Records for this exercise Start Marker
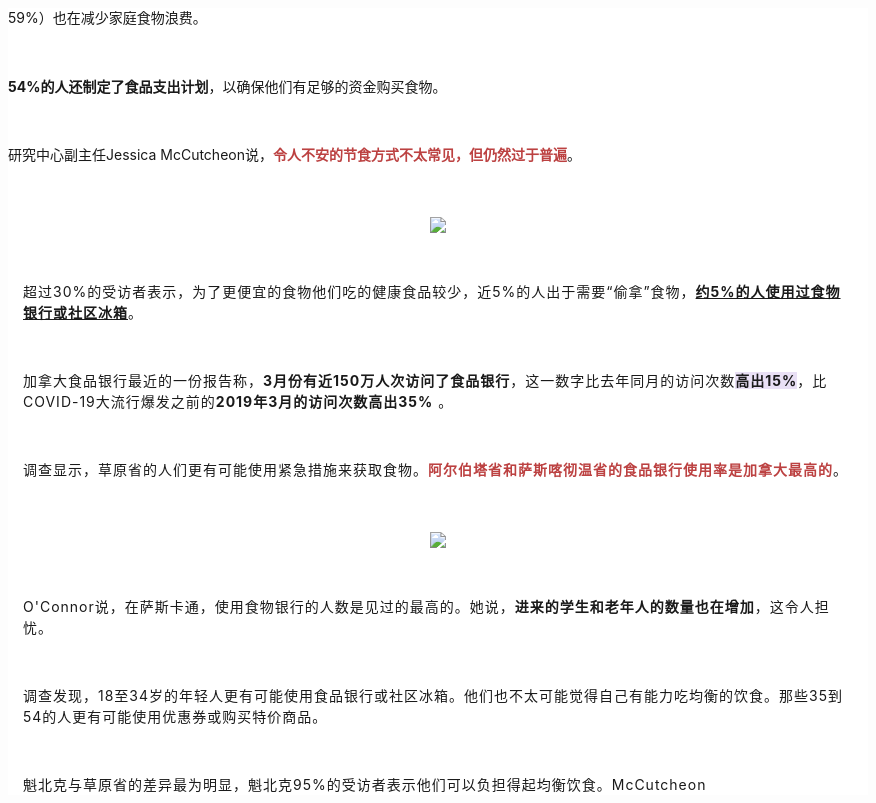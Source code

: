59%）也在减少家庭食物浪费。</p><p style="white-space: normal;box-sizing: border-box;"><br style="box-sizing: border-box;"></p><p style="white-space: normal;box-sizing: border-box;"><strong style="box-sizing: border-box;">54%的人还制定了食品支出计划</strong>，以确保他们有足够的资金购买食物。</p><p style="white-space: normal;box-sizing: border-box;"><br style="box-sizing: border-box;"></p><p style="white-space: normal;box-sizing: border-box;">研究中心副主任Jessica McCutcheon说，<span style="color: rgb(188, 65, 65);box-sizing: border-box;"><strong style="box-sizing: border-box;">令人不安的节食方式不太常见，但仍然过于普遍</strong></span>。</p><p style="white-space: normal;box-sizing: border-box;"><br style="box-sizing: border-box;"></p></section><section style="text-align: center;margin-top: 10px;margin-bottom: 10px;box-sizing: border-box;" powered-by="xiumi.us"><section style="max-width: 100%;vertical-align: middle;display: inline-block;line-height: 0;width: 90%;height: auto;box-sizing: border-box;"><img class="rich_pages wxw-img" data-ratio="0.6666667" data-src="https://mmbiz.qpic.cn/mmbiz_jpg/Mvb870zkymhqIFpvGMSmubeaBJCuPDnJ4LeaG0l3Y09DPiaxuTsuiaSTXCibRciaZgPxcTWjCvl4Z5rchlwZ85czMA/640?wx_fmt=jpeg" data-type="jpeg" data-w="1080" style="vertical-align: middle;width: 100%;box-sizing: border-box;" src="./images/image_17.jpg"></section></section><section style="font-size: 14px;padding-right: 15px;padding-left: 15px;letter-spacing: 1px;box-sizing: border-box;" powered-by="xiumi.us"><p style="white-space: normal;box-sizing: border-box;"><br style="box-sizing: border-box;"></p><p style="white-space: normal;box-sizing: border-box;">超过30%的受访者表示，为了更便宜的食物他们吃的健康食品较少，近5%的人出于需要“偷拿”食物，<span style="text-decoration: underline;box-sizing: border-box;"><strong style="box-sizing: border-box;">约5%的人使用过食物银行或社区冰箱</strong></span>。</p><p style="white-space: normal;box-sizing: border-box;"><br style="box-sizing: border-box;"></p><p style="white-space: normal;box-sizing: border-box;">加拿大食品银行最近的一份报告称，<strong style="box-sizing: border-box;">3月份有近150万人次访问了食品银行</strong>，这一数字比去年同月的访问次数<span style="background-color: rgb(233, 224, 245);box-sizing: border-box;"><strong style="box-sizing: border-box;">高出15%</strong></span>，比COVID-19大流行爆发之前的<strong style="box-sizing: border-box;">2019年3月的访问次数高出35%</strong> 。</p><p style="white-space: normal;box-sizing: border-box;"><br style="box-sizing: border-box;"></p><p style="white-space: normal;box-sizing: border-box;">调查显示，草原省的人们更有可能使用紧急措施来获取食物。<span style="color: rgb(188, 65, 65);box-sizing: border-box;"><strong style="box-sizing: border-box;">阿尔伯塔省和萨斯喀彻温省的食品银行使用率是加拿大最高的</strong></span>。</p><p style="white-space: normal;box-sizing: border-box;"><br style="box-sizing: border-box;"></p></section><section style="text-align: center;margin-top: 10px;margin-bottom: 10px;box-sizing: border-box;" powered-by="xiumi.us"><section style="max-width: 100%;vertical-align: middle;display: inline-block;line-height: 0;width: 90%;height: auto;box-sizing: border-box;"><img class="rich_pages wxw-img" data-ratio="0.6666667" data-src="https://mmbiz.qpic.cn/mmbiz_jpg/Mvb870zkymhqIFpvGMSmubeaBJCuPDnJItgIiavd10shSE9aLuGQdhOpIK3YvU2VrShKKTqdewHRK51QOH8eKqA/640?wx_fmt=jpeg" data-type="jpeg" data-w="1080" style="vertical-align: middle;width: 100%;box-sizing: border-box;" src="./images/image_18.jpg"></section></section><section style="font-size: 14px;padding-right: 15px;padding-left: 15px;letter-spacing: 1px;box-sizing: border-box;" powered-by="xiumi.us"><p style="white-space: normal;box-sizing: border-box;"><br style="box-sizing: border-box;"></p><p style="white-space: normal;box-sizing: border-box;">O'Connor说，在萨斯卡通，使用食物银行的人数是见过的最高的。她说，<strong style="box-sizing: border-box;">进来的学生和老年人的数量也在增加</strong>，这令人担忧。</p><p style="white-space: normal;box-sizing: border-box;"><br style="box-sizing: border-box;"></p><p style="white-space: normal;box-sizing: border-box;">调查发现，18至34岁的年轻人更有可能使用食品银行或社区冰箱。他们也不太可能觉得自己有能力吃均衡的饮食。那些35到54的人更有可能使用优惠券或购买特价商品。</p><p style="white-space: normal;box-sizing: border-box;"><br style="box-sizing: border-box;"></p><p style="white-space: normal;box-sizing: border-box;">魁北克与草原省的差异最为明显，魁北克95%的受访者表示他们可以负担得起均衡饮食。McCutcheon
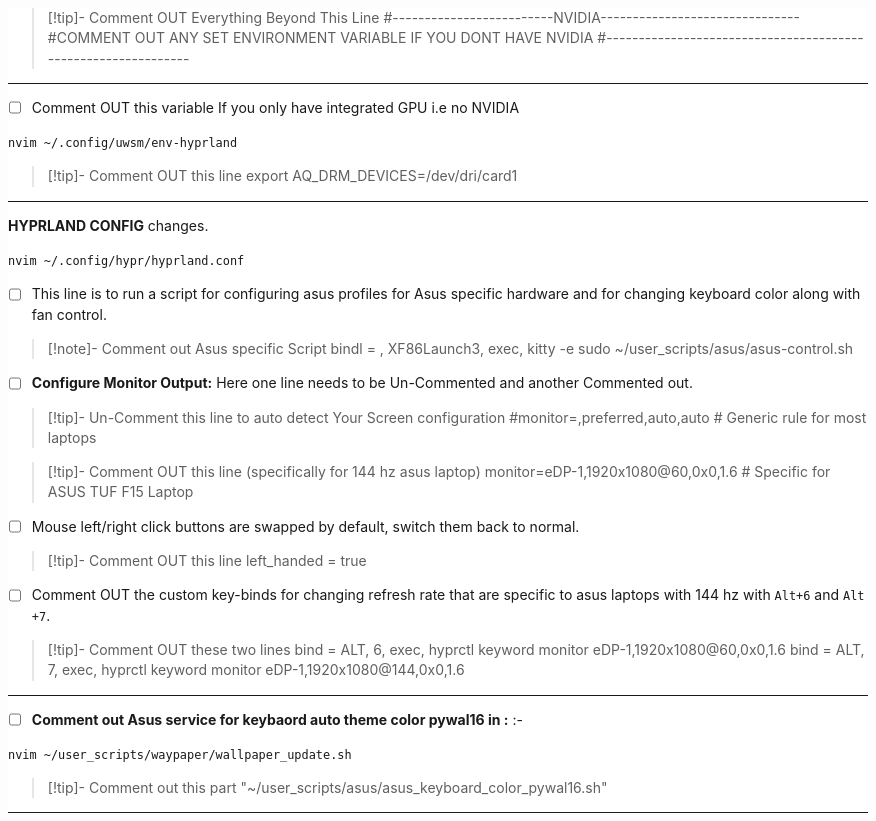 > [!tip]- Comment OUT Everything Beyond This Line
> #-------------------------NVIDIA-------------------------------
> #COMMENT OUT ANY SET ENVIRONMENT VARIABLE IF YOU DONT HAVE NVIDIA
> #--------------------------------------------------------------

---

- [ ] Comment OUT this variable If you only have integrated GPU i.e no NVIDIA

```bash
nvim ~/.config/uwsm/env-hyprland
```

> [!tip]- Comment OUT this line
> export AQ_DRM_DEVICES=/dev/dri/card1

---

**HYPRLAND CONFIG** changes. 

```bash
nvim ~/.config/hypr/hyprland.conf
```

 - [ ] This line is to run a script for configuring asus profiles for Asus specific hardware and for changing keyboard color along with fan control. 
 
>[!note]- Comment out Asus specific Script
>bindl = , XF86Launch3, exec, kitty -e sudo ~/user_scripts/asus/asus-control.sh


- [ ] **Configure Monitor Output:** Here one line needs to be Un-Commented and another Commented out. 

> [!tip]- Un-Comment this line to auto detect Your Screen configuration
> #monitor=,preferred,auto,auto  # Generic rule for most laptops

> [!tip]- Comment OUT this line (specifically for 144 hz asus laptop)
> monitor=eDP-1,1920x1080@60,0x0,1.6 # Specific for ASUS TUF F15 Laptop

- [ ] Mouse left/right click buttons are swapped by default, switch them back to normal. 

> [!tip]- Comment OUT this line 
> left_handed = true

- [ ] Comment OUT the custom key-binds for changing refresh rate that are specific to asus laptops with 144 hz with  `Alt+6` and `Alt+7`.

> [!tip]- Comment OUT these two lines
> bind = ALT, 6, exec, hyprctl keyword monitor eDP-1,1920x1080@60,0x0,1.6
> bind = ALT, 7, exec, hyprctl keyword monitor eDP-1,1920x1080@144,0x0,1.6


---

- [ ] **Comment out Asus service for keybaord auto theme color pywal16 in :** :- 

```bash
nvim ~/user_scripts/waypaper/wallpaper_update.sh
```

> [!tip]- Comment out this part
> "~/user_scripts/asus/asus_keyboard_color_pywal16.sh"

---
Records for this exercise End Marker
Records for this exercise Start Marker
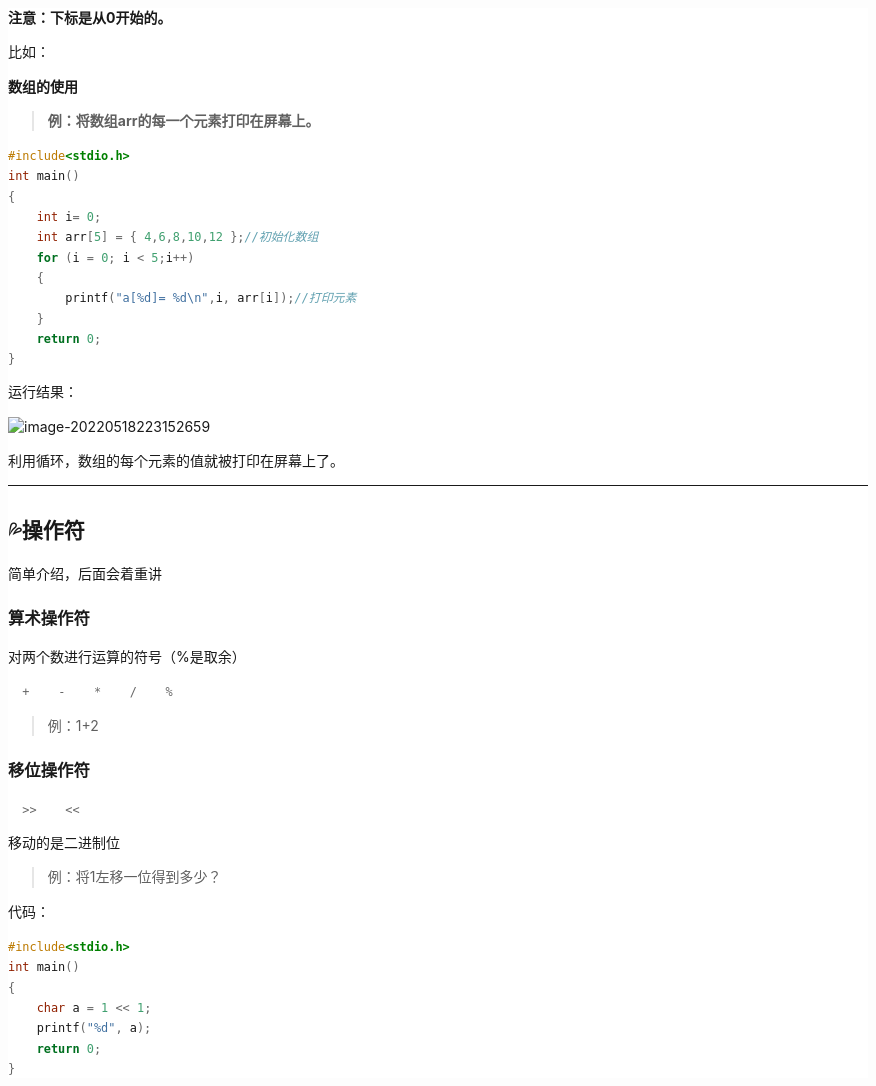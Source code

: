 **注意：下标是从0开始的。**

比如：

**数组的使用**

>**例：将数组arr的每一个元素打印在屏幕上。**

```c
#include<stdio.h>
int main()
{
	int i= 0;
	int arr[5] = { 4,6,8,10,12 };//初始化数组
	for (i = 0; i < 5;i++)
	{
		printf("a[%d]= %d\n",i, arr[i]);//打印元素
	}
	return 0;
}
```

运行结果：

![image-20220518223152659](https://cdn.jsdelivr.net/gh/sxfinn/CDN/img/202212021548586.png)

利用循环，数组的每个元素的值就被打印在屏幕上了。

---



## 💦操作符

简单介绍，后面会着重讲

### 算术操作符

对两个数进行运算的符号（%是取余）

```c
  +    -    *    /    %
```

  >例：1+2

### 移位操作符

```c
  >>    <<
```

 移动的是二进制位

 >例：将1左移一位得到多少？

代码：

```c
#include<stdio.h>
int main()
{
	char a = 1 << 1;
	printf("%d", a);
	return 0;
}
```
Records for this exercise End Marker
* [Problem statement]
Scan the entries above for the line containing "-e sudo ~/user_scripts/asus/asus-control.sh", and copy it and all lines after it exactly, down to and including the line containing "these two lines".

* [Reply]
>bindl = , XF86Launch3, exec, kitty -e sudo ~/user_scripts/asus/asus-control.sh


- [ ] **Configure Monitor Output:** Here one line needs to be Un-Commented and another Commented out. 

> [!tip]- Un-Comment this line to auto detect Your Screen configuration
> #monitor=,preferred,auto,auto  # Generic rule for most laptops

> [!tip]- Comment OUT this line (specifically for 144 hz asus laptop)
> monitor=eDP-1,1920x1080@60,0x0,1.6 # Specific for ASUS TUF F15 Laptop

- [ ] Mouse left/right click buttons are swapped by default, switch them back to normal. 

> [!tip]- Comment OUT this line 
> left_handed = true

- [ ] Comment OUT the custom key-binds for changing refresh rate that are specific to asus laptops with 144 hz with  `Alt+6` and `Alt+7`.

> [!tip]- Comment OUT these two lines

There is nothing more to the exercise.